The state of critical reviewing

Poets & Writers Magazine has a great article on literary criticism.

Clearly, critics and authors share a deep desire to maintain a culture that values reading and writing. “In the best of all possible worlds,” says Caldwell, “we’re all on the same side–toward the greater good of the novel or the cultural dialogue, or whatever you want to call it. “And while, as many admit, they sometimes fall short, critics, like all writers, seem to take their vocation seriously.

Rejection letters

Telegraph | Arts | However, thank you for your interest

But a book called Rotten Rejections, edited by Andr%uFF8E Bernard, makes you feel some pity for the people who sit in offices and make livings out of writers. For example, what is the correct response, on first looking into Gertrude Stein’s Ida? However lyrical and lapidary the work, you have to applaud the publisher who wrote back in Stein’s own voice: “Having only one life, I cannot read your MS three or four times. Not even one time. Only one look, only one look is enough. Hardly one copy would sell here. Hardly one. Hardly one.”

Mars

Last night I went to the Museum of Science with my friends Paul and Alanna, who have a telescope that they set up on the roof. Thousands of people were there in lines for the observatory and for the other telescopes. Early in the evening, all I could see (through the telescope) was an orange disk. By the end of the evening, when Mars was higher in the sky and it was darker, I could see the south polar ice cap as a tiny spot of brightness. Very exciting.

Eat More, Weigh Less

By Dean Ornish. Sigh. My weight really is just too much. This is one of the low-to-no fat diets. Very badly written (and/or edited), with repetitive paragraphs as well as chapters. I’ve lent it out already.

Most recent religious service

> Why don’t we describe the last religious service
> we attended and then explain what was religious
> about it?

For those of you who have been reading along, you know I’m a Quaker. Yesterday at meeting for worship, I was a greeter. We meet in an old mansion on Beacon Hill, just around the corner from the UUA offices. (The house was given to “the Quakers” by a stranger in the forties or fifties. It’s now a residential community of about 20 as well as housing Beacon Hill Friends Meeting.) Because of the nature of the building, greeters stay near the (locked) door to open it in addition to welcoming people as they come in.

I propped the door open and sat on the sill to welcome late arrivals. Two couples came, and with whispered greetings I directed them to the parlor to wait for the second seating. (We ask late arrivals to wait and go in 15 minutes into meeting for worship, when the children and young people come out for First Day School.) When they went in to meeting, I continued to sit on the doorsill in case there were any really late arrivals (there was one). Even with interior doors open, it was impossible to hear any spoken messages, although I could tell there were two or three very near the end of the hour.

So on a beautiful, sunny day with a light breeze, I sat in the doorway sharing a sense of stillness and purpose with those gathered inside, until the meeting ended (with a traditional handshake for those inside), when I stepped inside for announcements and introductions.

I’d like to make a distinction between a “religious service” and an occasion when worship occurs. Friends would say that you can have a meeting for worship but that doesn’t guarantee that worship will occur; likewise, Quakers believe worship can occur anywhere, at any time.

It was religious in the sense of a religious service:
–by definition (an appointed meeting for worship within the Quaker tradition)
–by intention (those present aspired to an experience of the divine)
–by practice (it was rooted in and fostered a sense of connection; the service I was providing, though mundane, was essential in allowing people to connect).

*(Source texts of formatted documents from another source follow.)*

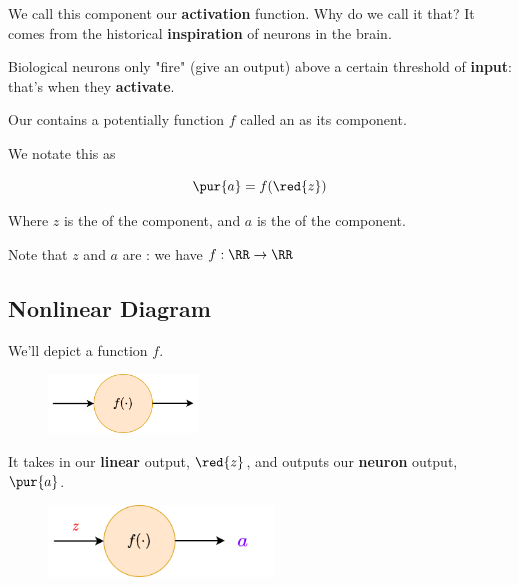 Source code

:         We call this component our \textbf{activation} function. Why do we call it that? It comes from the historical \textbf{inspiration} of neurons in the brain.
        
        Biological neurons only "fire" (give an output) above a certain threshold of \textbf{input}: that's when they \textbf{activate}.
            \\
            
        \begin{definition}
            Our  contains a potentially  function $f$ called an  as its  component.
            
            We notate this as 
            
            \begin{equation}
                \pur{a} = f(\red{z})
            \end{equation}
            
            Where $z$ is the  of the  component, and $a$ is the  of the  component.
            
            Note that $z$ and $a$ are : we have $f: \RR \rightarrow \RR$
            
        \end{definition}
    
    \subsection{Nonlinear Diagram}
    
        We'll depict a function $f$.

        \begin{figure}[H]
            \centering
            \includegraphics[width=40mm,scale=0.4]{images/nn_images/nonlinear_func.png}
        \end{figure}
        
        It takes in our \textbf{linear} output, $\red{z}$, and outputs our \textbf{neuron} output, $\pur{a}$.
        
        \begin{figure}[H]
            \centering
            \qquad\quad\;
            \includegraphics[width=60mm,scale=0.4]{images/nn_images/nonlinear_unit.png}
        \end{figure}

My actual experience was also religious in the sense of worshiping (which I was not sure would be the case):
–by intent (I hoped that even sitting on the stoop I would feel a sense of connection to God and to the worshipers inside)
–by achievement (It was lovely. What a reminder of the goodness and fullness of life to sit quietly in enjoyment and to truly see a slice of the world. It was an occasion of feeling the numinous. It was atypical of my experience of Quaker worship in that the stimulus of the feeling was the external loveliness; usually, sitting in the meeting room, my attention is inwardly focused unless someone speaks. I felt a modest connection to those inside.)